Lab: LAB-8.2 — GitOps on GKE (90 minutes)

Prerequisites: A running GKE cluster with Workload Identity enabled, kubectl configured, and a Git repository ready.

Part 1: Install ArgoCD (20 min)

kubectl create namespace argocd
kubectl apply -n argocd -f https://raw.githubusercontent.com/argoproj/argo-cd/stable/manifests/install.yaml
kubectl wait --for=condition=ready pod -l app.kubernetes.io/name=argocd-server -n argocd --timeout=120s
kubectl port-forward svc/argocd-server -n argocd 8080:443

Retrieve the password: kubectl -n argocd get secret argocd-initial-admin-secret -o jsonpath="{.data.password}" | base64 -d. Open https://localhost:8080, log in as admin.

Part 2: Configure Git Sync (25 min)

In your Git repo, create argocd-apps/ with a deployment.yaml and service.yaml for nginx. Commit and push. Create an ArgoCD Application:

apiVersion: argoproj.io/v1alpha1
kind: Application
metadata:
  name: nginx-demo
  namespace: argocd
spec:
  project: default
  source:
    repoURL: "https://github.com/YOUR-USER/YOUR-REPO.git"
    targetRevision: HEAD
    path: argocd-apps
  destination:
    server: https://kubernetes.default.svc
    namespace: default
  syncPolicy:
    automated:
      prune: true
      selfHeal: true

Apply with kubectl apply -f application.yaml. In the ArgoCD UI, the nginx-demo tile appears — click it to see the topology: Deployment → ReplicaSet → Pods → Service.

Part 3: Git Push Trigger (10 min)

Edit deployment.yaml — change the nginx image tag. Commit and push. Watch the ArgoCD UI: the app shows "OutOfSync," then auto-synchronizes. Pod icons cycle through terminating and creating. You deployed by pushing to Git.

Part 4: Config Connector and Cloud SQL (20 min)

Enable Config Connector on your cluster. Verify: kubectl get pods -n cnrm-system. Apply:

apiVersion: sql.cnrm.cloud.google.com/v1beta1
kind: SQLInstance
metadata:
  name: lab-postgres
  annotations:
    cnrm.cloud.google.com/project-id: YOUR_PROJECT_ID
spec:
  databaseVersion: POSTGRES_15
  region: us-central1
  settings:
    tier: db-f1-micro

Verify: gcloud sql instances list and kubectl get sqlinstance lab-postgres. You created a GCP database with kubectl apply.

Part 5: Drift Detection (15 min)

Manually scale: kubectl scale deployment nginx --replicas=5. In the ArgoCD UI, the app shows "OutOfSync." Click the Diff tab — live state shows replicas: 5, desired shows the Git value.

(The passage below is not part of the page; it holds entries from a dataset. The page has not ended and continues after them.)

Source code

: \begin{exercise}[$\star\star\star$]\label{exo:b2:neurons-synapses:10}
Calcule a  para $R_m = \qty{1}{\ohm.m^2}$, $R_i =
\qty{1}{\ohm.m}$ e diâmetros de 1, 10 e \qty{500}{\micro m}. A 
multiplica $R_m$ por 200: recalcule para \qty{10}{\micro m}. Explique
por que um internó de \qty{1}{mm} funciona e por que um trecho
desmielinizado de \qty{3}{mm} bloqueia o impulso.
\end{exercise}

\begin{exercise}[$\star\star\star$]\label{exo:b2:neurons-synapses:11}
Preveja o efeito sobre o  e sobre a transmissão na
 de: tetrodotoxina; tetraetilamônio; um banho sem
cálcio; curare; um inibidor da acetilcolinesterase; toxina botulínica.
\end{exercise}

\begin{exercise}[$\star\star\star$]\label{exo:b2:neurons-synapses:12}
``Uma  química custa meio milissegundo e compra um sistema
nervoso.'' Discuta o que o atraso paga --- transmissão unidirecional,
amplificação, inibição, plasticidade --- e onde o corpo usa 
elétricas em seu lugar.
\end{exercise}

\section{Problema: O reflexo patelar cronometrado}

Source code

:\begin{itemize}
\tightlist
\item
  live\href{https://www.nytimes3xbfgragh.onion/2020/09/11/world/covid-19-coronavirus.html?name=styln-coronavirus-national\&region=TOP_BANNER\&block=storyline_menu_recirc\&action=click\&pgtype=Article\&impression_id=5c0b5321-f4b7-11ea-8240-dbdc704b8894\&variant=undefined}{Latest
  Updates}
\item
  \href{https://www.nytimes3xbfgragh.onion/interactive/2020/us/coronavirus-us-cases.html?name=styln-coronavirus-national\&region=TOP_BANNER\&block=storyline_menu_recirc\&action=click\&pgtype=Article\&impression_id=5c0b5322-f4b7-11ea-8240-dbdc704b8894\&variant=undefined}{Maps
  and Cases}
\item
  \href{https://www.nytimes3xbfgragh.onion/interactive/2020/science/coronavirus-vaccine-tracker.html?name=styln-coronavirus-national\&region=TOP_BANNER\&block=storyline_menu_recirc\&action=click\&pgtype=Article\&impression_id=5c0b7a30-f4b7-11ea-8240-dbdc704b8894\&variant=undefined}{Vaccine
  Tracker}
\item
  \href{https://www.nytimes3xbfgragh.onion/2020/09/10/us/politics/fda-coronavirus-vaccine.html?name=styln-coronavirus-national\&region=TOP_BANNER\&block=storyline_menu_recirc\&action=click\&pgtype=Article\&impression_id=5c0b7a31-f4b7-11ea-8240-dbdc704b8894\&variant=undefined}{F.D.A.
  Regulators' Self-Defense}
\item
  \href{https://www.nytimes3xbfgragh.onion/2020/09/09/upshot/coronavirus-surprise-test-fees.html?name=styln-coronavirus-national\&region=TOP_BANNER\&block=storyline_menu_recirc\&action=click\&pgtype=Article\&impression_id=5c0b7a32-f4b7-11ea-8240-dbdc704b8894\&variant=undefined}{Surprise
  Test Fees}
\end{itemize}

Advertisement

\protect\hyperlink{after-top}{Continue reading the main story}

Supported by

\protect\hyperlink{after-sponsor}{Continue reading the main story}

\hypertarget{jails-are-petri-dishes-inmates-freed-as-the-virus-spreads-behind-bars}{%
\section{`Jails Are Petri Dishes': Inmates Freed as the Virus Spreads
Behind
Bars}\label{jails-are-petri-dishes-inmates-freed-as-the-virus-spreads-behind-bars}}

Auto-sync scales it back. You witnessed drift detection and self-healing.

Chapter Summary

GitOps transforms Kubernetes operations into a version-controlled workflow where Git is the single source of truth. Pull-based tools like ArgoCD and GKE Config Sync place the sync agent inside the cluster for improved security. Config Connector extends GitOps beyond the cluster, managing Cloud SQL, Storage, and other GCP resources through the same manifests. Helm provides templating for reusable packages, while Operators encode operational expertise into self-managing controllers. Together with Cloud Build and Cloud Deploy, these tools form a complete platform engineering stack.

📇 KEY CONCEPT CARDS

  1. Q: What are the four pillars of GitOps?
    A: (1) Git as the single source of truth; (2) automated synchronization from Git to cluster; (3) drift detection and correction; (4) pull-based deployment agents running inside the cluster.
  1. Q: What is the fundamental difference between push-based and pull-based GitOps?
    A: Push-based uses external CI/CD pipelines with cluster credentials to kubectl apply. Pull-based runs an agent inside the cluster that fetches from Git — cluster credentials never leave the cluster, only outbound Git access is required.
  1. Q: What unique capability does Config Connector provide on GKE?
    A: It lets you manage GCP resources (Cloud SQL, Cloud Storage, Pub/Sub, IAM) as Kubernetes objects through YAML manifests and kubectl apply, unifying Kubernetes and cloud resource management in one GitOps workflow.
  1. Q: What is the Operator pattern?
    A: The Operator pattern combines a Custom Resource Definition (CRD) that defines a new API resource type with a controller that watches instances and automates their lifecycle. It encodes human operational knowledge into software running inside the cluster.